Considérant ainsi que les faits envisagés ne relevaient pas de la succession (présents d'usage, actes de gestion courante de la défunte, remboursement de frais...), elle explique que c'est la raison pour laquelle elle n'avait pas à en faire état, en l'absence de libéralités, et elle soutient n'avoir jamais eu l'intention de frauder les autres héritiers.
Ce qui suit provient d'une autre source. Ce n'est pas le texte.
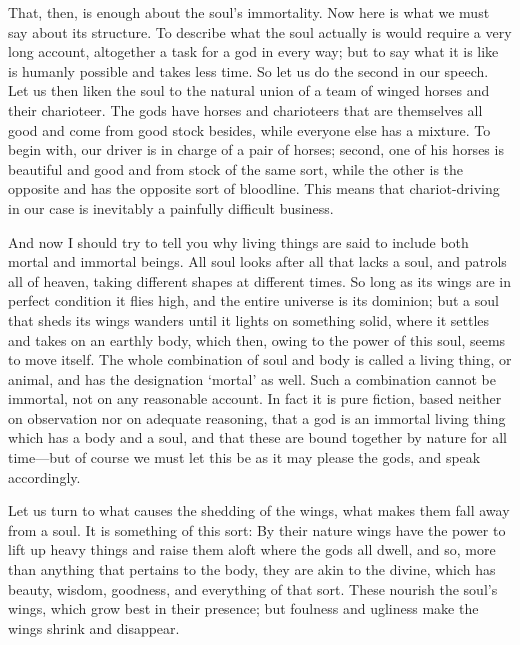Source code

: That, then, is enough about the soul’s immortality. Now
here is what we must say about its structure. To describe what the soul
actually is would require a very long account, altogether a task for a
god in every way; but to say what it is like is humanly possible and
takes less time. So let us do the second in our speech. Let us then
liken the soul to the natural union of a team of winged horses and their
charioteer. The gods have horses and charioteers that are themselves all
good and come from good stock besides, while everyone else has a
mixture. To begin with, our driver is in charge of a pair of horses;
second, one of his horses is beautiful and good and from stock of the
same sort, while the other is the opposite and has the opposite sort of
bloodline. This means that chariot-driving in our case is inevitably a
painfully difficult business.

And now I should try to tell you why living things are said to include
both mortal and immortal beings. All soul looks after all that lacks a
soul, and patrols all of heaven, taking different shapes at
different times. So long as its wings are in perfect condition it flies
high, and the entire universe is its dominion; but a soul that sheds its
wings wanders until it lights on something solid, where it settles and
takes on an earthly body, which then, owing to the power of this soul,
seems to move itself. The whole combination of soul and body is called a
living thing, or animal, and has the designation ‘mortal’ as well. Such
a combination cannot be immortal, not on any reasonable account. In fact
it is pure fiction, based neither on observation nor on adequate
reasoning, that a god is an immortal living thing which has a body and a
soul, and that these are bound together by nature for all time---but of
course we must let this be as it may please the gods, and speak
accordingly.

Let us turn to what causes the shedding of the wings, what makes them
fall away from a soul. It is something of this sort: By their nature
wings have the power to lift up heavy things and raise them aloft where
the gods all dwell, and so, more than anything that pertains to the
body, they are akin to the divine, which has beauty, wisdom, goodness,
and everything of that sort. These nourish the soul’s wings,
which grow best in their presence; but foulness and ugliness make the
wings shrink and disappear.

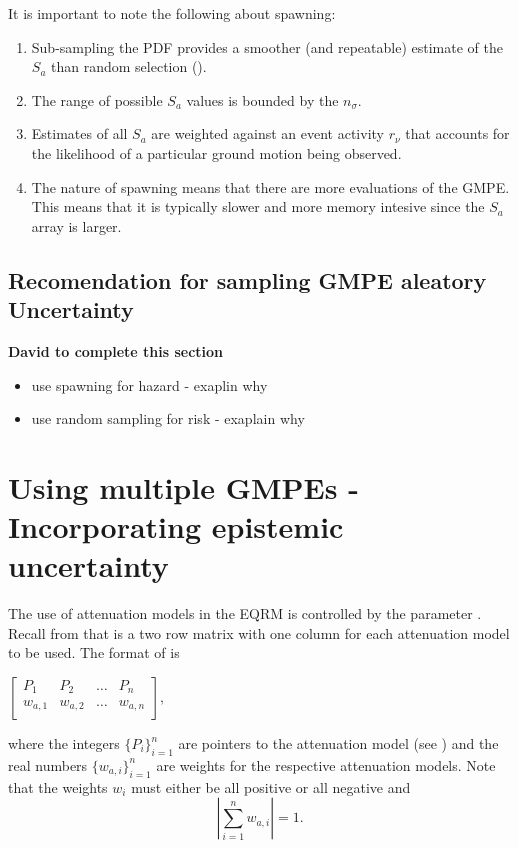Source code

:It is important to note the following about spawning:
\begin{enumerate}
\item Sub-sampling the PDF provides a smoother (and repeatable)
estimate of the $S_a$ than random selection
(). \item The range of possible $S_a$
values is bounded by the $n_\sigma$. \item Estimates of all $S_a$
are weighted against an event activity $r_\nu$ that accounts for the
likelihood of a particular ground motion being observed. \item The
nature of spawning means that there are more evaluations of the
GMPE. This means that it is typically slower and more memory
intesive since the $S_a$ array is larger.
\end{enumerate}




\subsection{Recomendation for sampling GMPE aleatory Uncertainty}

\textbf{David to complete this section}
\begin{itemize}
\item use spawning for hazard - exaplin why
\item use random sampling for risk - exaplain why
\end{itemize}

\section{Using multiple GMPEs - Incorporating epistemic uncertainty}
\label{sec:attn-multi-attnmodels}

The use of attenuation models in the EQRM is controlled by the
 parameter .
Recall from  that
 is a two row matrix with one
column for each attenuation model to be used. The format of
 is
\begin{center}
\begin{math}
 \left[ \begin{array}{ccccc}
P_1 & P_2 &  \hdots & P_n \\
w_{a,1} & w_{a,2} &  \hdots & w_{a,n} \\
\end{array} \right],
\end{math}
\end{center}
where the integers $\{P_i\}_{i=1}^n$ are pointers to the
attenuation model (see ) and the real numbers
$\{w_{a,i}\}_{i=1}^n$ are weights for the respective attenuation
models. Note that the weights $w_i$ must either be all positive or
all negative and
\begin{equation}
\left|\sum_{i=1}^{n}w_{a,i}\right| = 1.
\end{equation}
En ce qui concerne la donation déguisée du 29 novembre 1976 , elle invoque sa bonne foi et l'absence d'élément intentionnel, expliquant avoir estimé que cette opération ne relevait pas de la succession de sa mère, croyant que cette acquisition avait été réalisée, alors qu'elle vivait aux Etats-Unis avec son mari, par sa tante Augustine G. pour protéger sa soeur Gabrielle, d'autant qu'elle n'a pas participé à la signature de l'acte, qu'elle n'en n'a jamais eu de copie, et qu'à son retour des Etats-Unis, sa grand-mère, Gabrielle G., était installée dans l'appartement nouvellement acquis.
S'agissant plus particulièrement de la minoration alléguée des biens immobiliers, évoquée pour la première fois en appel, elle conteste toute mauvaise foi, reprochant à sa nièce ses propres erreurs de chiffres, et expliquant avoir été en droit de refuser les estimations initiées unilatéralement par sa nièce avec laquelle aucune discussion n'était déjà plus possible à la suite de ses différents changements de conseils, pour se fonder sur les évaluations du redressement ISF de 2009 majorées au cours du marché et calculées par M. A., expert immobilier et exécuteur testamentaire de sa mère. Elle ajoute que la prétendue minoration concernerait d'ailleurs l'ensemble des héritiers et ne saurait dès lors constituer l'élément matériel d'un recel.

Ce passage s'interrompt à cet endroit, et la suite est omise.